YOUR TASK: From the line with "Cloudinary Magento extension" through the line with "### Image Display", repeat the entries verbatim, both end lines included, and add nothing.

[Document images with source code]
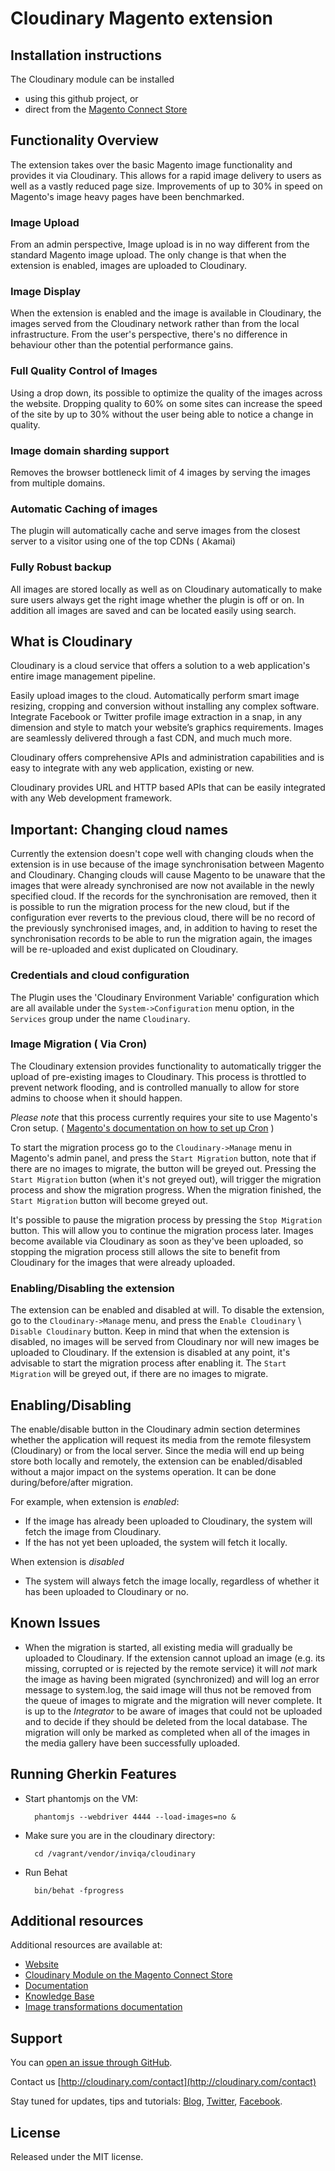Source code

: # Cloudinary Magento extension

## Installation instructions
The Cloudinary module can be installed 
- using this github project, 
or 
- direct from the [Magento Connect Store](http://bit.ly/cloudmagento)

## Functionality Overview

The extension takes over the basic Magento image functionality and provides it via Cloudinary. This allows for a rapid image delivery to users as well as a vastly reduced page size. Improvements of up to 30% in speed on Magento's image heavy pages have been benchmarked. 


### Image Upload

From an admin perspective, Image upload is in no way different from the standard Magento image upload. The only change is that when the extension is enabled, images are uploaded to Cloudinary.

### Image Display

When the extension is enabled and the image is available in Cloudinary, the images served from the Cloudinary network rather than from the local infrastructure. From the user's perspective, there's no difference in behaviour other than the potential performance gains.


### Full Quality Control of Images 
Using a drop down, its possible to optimize the quality of the images across the website. Dropping quality to 60% on some sites can increase the speed of the site by up to 30% without the user being able to notice a change in quality. 

### Image domain sharding support 
Removes the browser bottleneck limit of 4 images  by serving the images from multiple domains. 

### Automatic Caching of images
The plugin will automatically cache and serve images from the closest server to a visitor using one of the top CDNs ( Akamai)

### Fully Robust backup 
All images are stored locally as well as on Cloudinary automatically to make sure users always get the right image whether the plugin is off or on. In addition all images are saved and can be located easily using search. 

## What is Cloudinary

Cloudinary is a cloud service that offers a solution to a web application's entire image management pipeline. 

Easily upload images to the cloud. Automatically perform smart image resizing, cropping and conversion without installing any complex software. Integrate Facebook or Twitter profile image extraction in a snap, in any dimension and style to match your website’s graphics requirements. Images are seamlessly delivered through a fast CDN, and much much more. 

Cloudinary offers comprehensive APIs and administration capabilities and is easy to integrate with any web application, existing or new.

Cloudinary provides URL and HTTP based APIs that can be easily integrated with any Web development framework. 


## Important: Changing cloud names

Currently the extension doesn't cope well with changing clouds when the extension is in use because of the image synchronisation between Magento and Cloudinary.
Changing clouds will cause Magento to be unaware that the images that were already synchronised are now not available in the newly specified cloud. If the records for the synchronisation are removed, then it is possible to run the migration process for the new cloud, but if the configuration ever reverts to the previous cloud, there will be no record of the previously synchronised images, and, in addition to having to reset the synchronisation records to be able to run the migration again, the images will be re-uploaded and exist duplicated on Cloudinary.



### Credentials and cloud configuration

The Plugin uses the 'Cloudinary Environment Variable' configuration which are all available under the `System->Configuration` menu option, in the `Services` group under the name `Cloudinary`.

### Image Migration ( Via Cron)

The Cloudinary extension provides functionality to automatically trigger the upload of pre-existing images to Cloudinary. This process is throttled to prevent network flooding, and is controlled manually to allow for store admins to choose when it should happen.

*Please note* that this process currently requires your site to use Magento's Cron setup.  ( [Magento's documentation on how to set up Cron](http://www.magentocommerce.com/wiki/1_-_installation_and_configuration/how_to_setup_a_cron_job) )

To start the migration process go to the `Cloudinary->Manage` menu in Magento's admin panel, and press the `Start Migration` button, note that if there are no images to migrate, the button will be greyed out. Pressing the `Start Migration` button (when it's not greyed out), will trigger the migration process and show the migration progress. When the migration finished, the `Start Migration` button will become greyed out.

It's possible to pause the migration process by pressing the `Stop Migration` button. This will allow you to continue the migration process later.
Images become available via Cloudinary as soon as they've been uploaded, so stopping the migration process still allows the site to benefit from Cloudinary for the images that were already uploaded.

### Enabling/Disabling the extension

The extension can be enabled and disabled at will. To disable the extension, go to the `Cloudinary->Manage` menu, and press the `Enable Cloudinary` \ `Disable Cloudinary` button. Keep in mind that when the extension is disabled, no images will be served from Cloudinary nor will new images be uploaded to Cloudinary.
If the extension is disabled at any point, it's advisable to start the migration process after enabling it. The `Start Migration` will be greyed out, if there are no images to migrate.


## Enabling/Disabling
The enable/disable button in the Cloudinary admin section determines whether the application will request its media from the remote filesystem (Cloudinary) or from the local server. Since the media will end up being store both locally and remotely, the extension can be enabled/disabled without a major impact on the systems operation. It can be done during/before/after migration.

For example, when extension is *enabled*: 
- If the image has already been uploaded to Cloudinary, the system will fetch the image from Cloudinary.
- If the has not yet been uploaded, the system will fetch it locally.

When extension is *disabled*
- The system will always fetch the image locally, regardless of whether it has been uploaded to Cloudinary or no.

## Known Issues

- When the migration is started, all existing media will gradually be uploaded to Cloudinary. If the extension cannot upload an image (e.g. its missing, corrupted or is rejected by the remote service) it will *not* mark the image as having been migrated (synchronized) and will log an error message to system.log, the said image will thus not be removed from the queue of images to migrate and the migration will never complete. It is up to the *Integrator* to be aware of images that could not be uploaded and to decide if they should be deleted from the local database. The migration will only be marked as completed when all of the images in the media gallery have been successfully uploaded.

## Running Gherkin Features
- Start phantomjs on the VM:

        phantomjs --webdriver 4444 --load-images=no &
- Make sure you are in the cloudinary directory:

        cd /vagrant/vendor/inviqa/cloudinary
- Run Behat

        bin/behat -fprogress
        

## Additional resources ##########################################################

Additional resources are available at:

* [Website](http://cloudinary.com)
* [ Cloudinary Module on the Magento Connect Store](http://www.magentocommerce.com/magento-connect/cloudinary-image-management-in-the-cloud.html)
* [Documentation](http://cloudinary.com/documentation)
* [Knowledge Base](http://support.cloudinary.com/forums)
* [Image transformations documentation](http://cloudinary.com/documentation/image_transformations)

## Support

You can [open an issue through GitHub](https://github.com/cloudinary/cloudinary_magento/issues).

Contact us [http://cloudinary.com/contact](http://cloudinary.com/contact)

Stay tuned for updates, tips and tutorials: [Blog](http://cloudinary.com/blog), [Twitter](https://twitter.com/cloudinary), [Facebook](http://www.facebook.com/Cloudinary).


## License #######################################################################

Released under the MIT license.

ANSWER TO THIS PROBLEM:
: # Cloudinary Magento extension

## Installation instructions
The Cloudinary module can be installed 
- using this github project, 
or 
- direct from the [Magento Connect Store](http://bit.ly/cloudmagento)

## Functionality Overview

The extension takes over the basic Magento image functionality and provides it via Cloudinary. This allows for a rapid image delivery to users as well as a vastly reduced page size. Improvements of up to 30% in speed on Magento's image heavy pages have been benchmarked. 


### Image Upload

From an admin perspective, Image upload is in no way different from the standard Magento image upload. The only change is that when the extension is enabled, images are uploaded to Cloudinary.

### Image Display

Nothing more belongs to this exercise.